Write the records out again exactly as they read, dropping any picture they hold.
---- THE INPUT
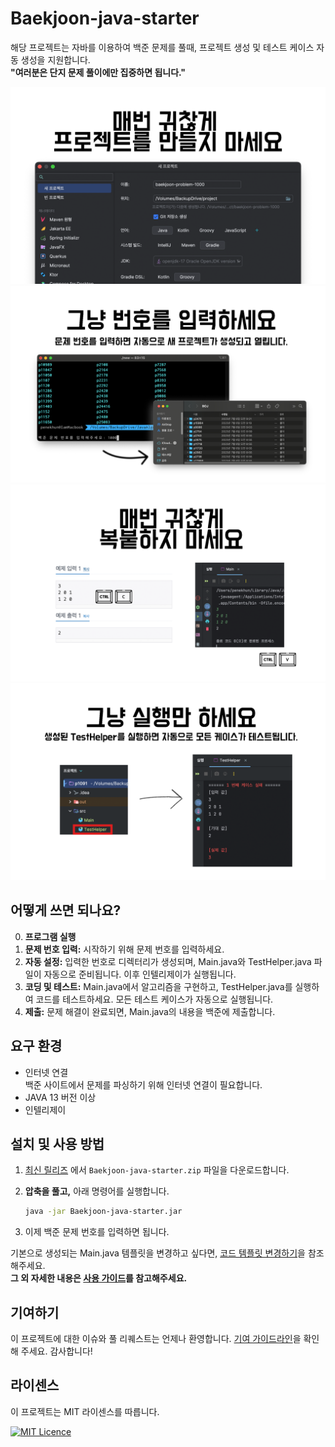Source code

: # Baekjoon-java-starter

해당 프로젝트는 자바를 이용하여 백준 문제를 풀때, 프로젝트 생성 및 테스트 케이스 자동 생성을 지원합니다.  
**"여러분은 단지 문제 풀이에만 집중하면 됩니다."**

![매번 귀찮게 프로젝트를 만들지 마세요](documentation/assets/1.png)
![그냥 번호를 입력하세요](documentation/assets/2.png)
![매번 귀찮게 복붙하지 마세요](documentation/assets/3.png)
![그냥 실행만 하세요](documentation/assets/4.png)

## 어떻게 쓰면 되나요?

0. **프로그램 실행**
1. **문제 번호 입력:** 시작하기 위해 문제 번호를 입력하세요.
2. **자동 설정:** 입력한 번호로 디렉터리가 생성되며, Main.java와 TestHelper.java 파일이 자동으로 준비됩니다. 이후 인텔리제이가 실행됩니다.
3. **코딩 및 테스트:** Main.java에서 알고리즘을 구현하고, TestHelper.java를 실행하여 코드를 테스트하세요. 모든 테스트 케이스가 자동으로 실행됩니다.
4. **제출:** 문제 해결이 완료되면, Main.java의 내용을 백준에 제출합니다.

## 요구 환경

- 인터넷 연결  
  백준 사이트에서 문제를 파싱하기 위해 인터넷 연결이 필요합니다.
- JAVA 13 버전 이상
- 인텔리제이

## 설치 및 사용 방법

1. [최신 릴리즈] 에서 `Baekjoon-java-starter.zip` 파일을 다운로드합니다.
2. **압축을 풀고,** 아래 명령어를 실행합니다.

    ```bash
    java -jar Baekjoon-java-starter.jar
    ```

3. 이제 백준 문제 번호를 입력하면 됩니다.

기본으로 생성되는 Main.java 템플릿을 변경하고 싶다면, [코드 템플릿 변경하기]을 참조해주세요.  
**그 외 자세한 내용은 [사용 가이드]를 참고해주세요.**

[코드 템플릿 변경하기]: documentation/DOCUMENTATION.md#생성되는-mainjava-파일의-템플릿-변경하기

[사용 가이드]: documentation/DOCUMENTATION.md

[사용 가이드]: documentation/DOCUMENTATION.md

[최신 릴리즈]: https://github.com/PENEKhun/Baekjoon-java-starter/releases/latest

## 기여하기

이 프로젝트에 대한 이슈와 풀 리퀘스트는 언제나 환영합니다. [기여 가이드라인]을 확인해 주세요. 감사합니다!

[기여 가이드라인]: documentation/CONTRIBUTING.md

## 라이센스

이 프로젝트는 MIT 라이센스를 따릅니다.

[![MIT Licence](https://badges.frapsoft.com/os/mit/mit.svg?v=103)](https://opensource.org/licenses/mit-license.php)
--------
* [RESPONSE AREA]
Source code

: # Baekjoon-java-starter

해당 프로젝트는 자바를 이용하여 백준 문제를 풀때, 프로젝트 생성 및 테스트 케이스 자동 생성을 지원합니다.  
**"여러분은 단지 문제 풀이에만 집중하면 됩니다."**

![매번 귀찮게 프로젝트를 만들지 마세요](documentation/assets/1.png)
![그냥 번호를 입력하세요](documentation/assets/2.png)
![매번 귀찮게 복붙하지 마세요](documentation/assets/3.png)
![그냥 실행만 하세요](documentation/assets/4.png)

## 어떻게 쓰면 되나요?

0. **프로그램 실행**
1. **문제 번호 입력:** 시작하기 위해 문제 번호를 입력하세요.
2. **자동 설정:** 입력한 번호로 디렉터리가 생성되며, Main.java와 TestHelper.java 파일이 자동으로 준비됩니다. 이후 인텔리제이가 실행됩니다.
3. **코딩 및 테스트:** Main.java에서 알고리즘을 구현하고, TestHelper.java를 실행하여 코드를 테스트하세요. 모든 테스트 케이스가 자동으로 실행됩니다.
4. **제출:** 문제 해결이 완료되면, Main.java의 내용을 백준에 제출합니다.

## 요구 환경

- 인터넷 연결  
  백준 사이트에서 문제를 파싱하기 위해 인터넷 연결이 필요합니다.
- JAVA 13 버전 이상
- 인텔리제이

## 설치 및 사용 방법

1. [최신 릴리즈] 에서 `Baekjoon-java-starter.zip` 파일을 다운로드합니다.
2. **압축을 풀고,** 아래 명령어를 실행합니다.

    ```bash
    java -jar Baekjoon-java-starter.jar
    ```

3. 이제 백준 문제 번호를 입력하면 됩니다.

기본으로 생성되는 Main.java 템플릿을 변경하고 싶다면, [코드 템플릿 변경하기]을 참조해주세요.  
**그 외 자세한 내용은 [사용 가이드]를 참고해주세요.**

[코드 템플릿 변경하기]: documentation/DOCUMENTATION.md#생성되는-mainjava-파일의-템플릿-변경하기

[사용 가이드]: documentation/DOCUMENTATION.md

[사용 가이드]: documentation/DOCUMENTATION.md

[최신 릴리즈]: https://github.com/PENEKhun/Baekjoon-java-starter/releases/latest

## 기여하기

이 프로젝트에 대한 이슈와 풀 리퀘스트는 언제나 환영합니다. [기여 가이드라인]을 확인해 주세요. 감사합니다!

[기여 가이드라인]: documentation/CONTRIBUTING.md

## 라이센스

이 프로젝트는 MIT 라이센스를 따릅니다.

[![MIT Licence](https://badges.frapsoft.com/os/mit/mit.svg?v=103)](https://opensource.org/licenses/mit-license.php)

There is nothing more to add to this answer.